● **Assignment**: Scan the entries and copy each line where the word "vector" is present.

● **Material shown**:
______________________________

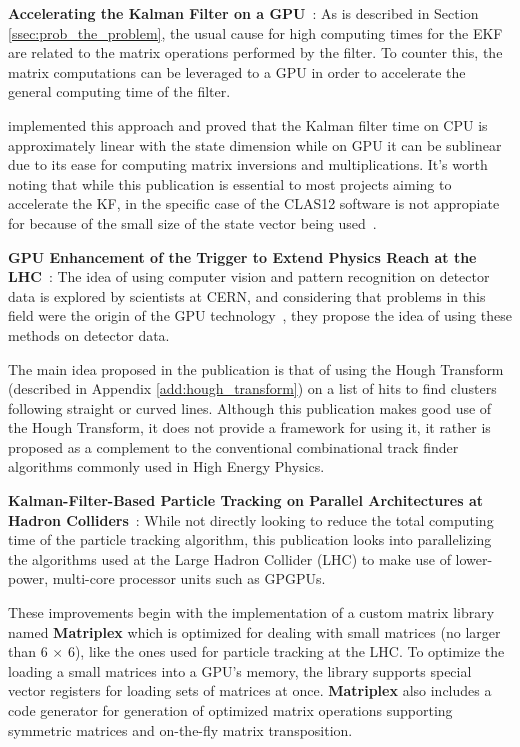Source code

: \textbf{Accelerating the Kalman Filter on a GPU}~\cite{huang2011accelerating}: As is described in Section \ref{ssec:prob_the_problem}, the usual cause for high computing times for the EKF are related to the matrix operations performed by the filter.
To counter this, the matrix computations can be leveraged to a GPU in order to accelerate the general computing time of the filter.

\cite{huang2011accelerating} implemented this approach and proved that the Kalman filter time on CPU is approximately linear with the state dimension while on GPU it can be sublinear due to its ease for computing matrix inversions and multiplications.
It's worth noting that while this publication is essential to most projects aiming to accelerate the KF, in the specific case of the CLAS12 software is not appropiate for because of the small size of the state vector being used~\cite{moravanszky2003dense}.

\textbf{GPU Enhancement of the Trigger to Extend Physics Reach at the LHC}~\cite{halyo2013gpu}: The idea of using computer vision and pattern recognition on detector data is explored by scientists at CERN, and considering that problems in this field were the origin of the GPU technology~\cite{pharr2005gpu}, they propose the idea of using these methods on detector data.

The main idea proposed in the publication is that of using the Hough Transform (described in Appendix \ref{add:hough_transform}) on a list of hits to find clusters following straight or curved lines.
Although this publication makes good use of the Hough Transform, it does not provide a framework for using it, it rather is proposed as a complement to the conventional combinational track finder algorithms commonly used in High Energy Physics.

\textbf{Kalman-Filter-Based Particle Tracking on Parallel Architectures at Hadron Colliders}~\cite{cerati2016kalman}: While not directly looking to reduce the total computing time of the particle tracking algorithm, this publication looks into parallelizing the algorithms used at the Large Hadron Collider (LHC) to make use of lower-power, multi-core processor units such as GPGPUs.

These improvements begin with the implementation of a custom matrix library named \textbf{Matriplex} which is optimized for dealing with small matrices (no larger than $6\,\times\,6$), like the ones used for particle tracking at the LHC.
To optimize the loading a small matrices into a GPU's memory, the library supports special vector registers for loading sets of matrices at once.
\textbf{Matriplex} also includes a code generator for generation of optimized matrix operations supporting symmetric matrices and on-the-fly matrix transposition.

______________________________

● **Solution**:
It's worth noting that while this publication is essential to most projects aiming to accelerate the KF, in the specific case of the CLAS12 software is not appropiate for because of the small size of the state vector being used~\cite{moravanszky2003dense}.
To optimize the loading a small matrices into a GPU's memory, the library supports special vector registers for loading sets of matrices at once.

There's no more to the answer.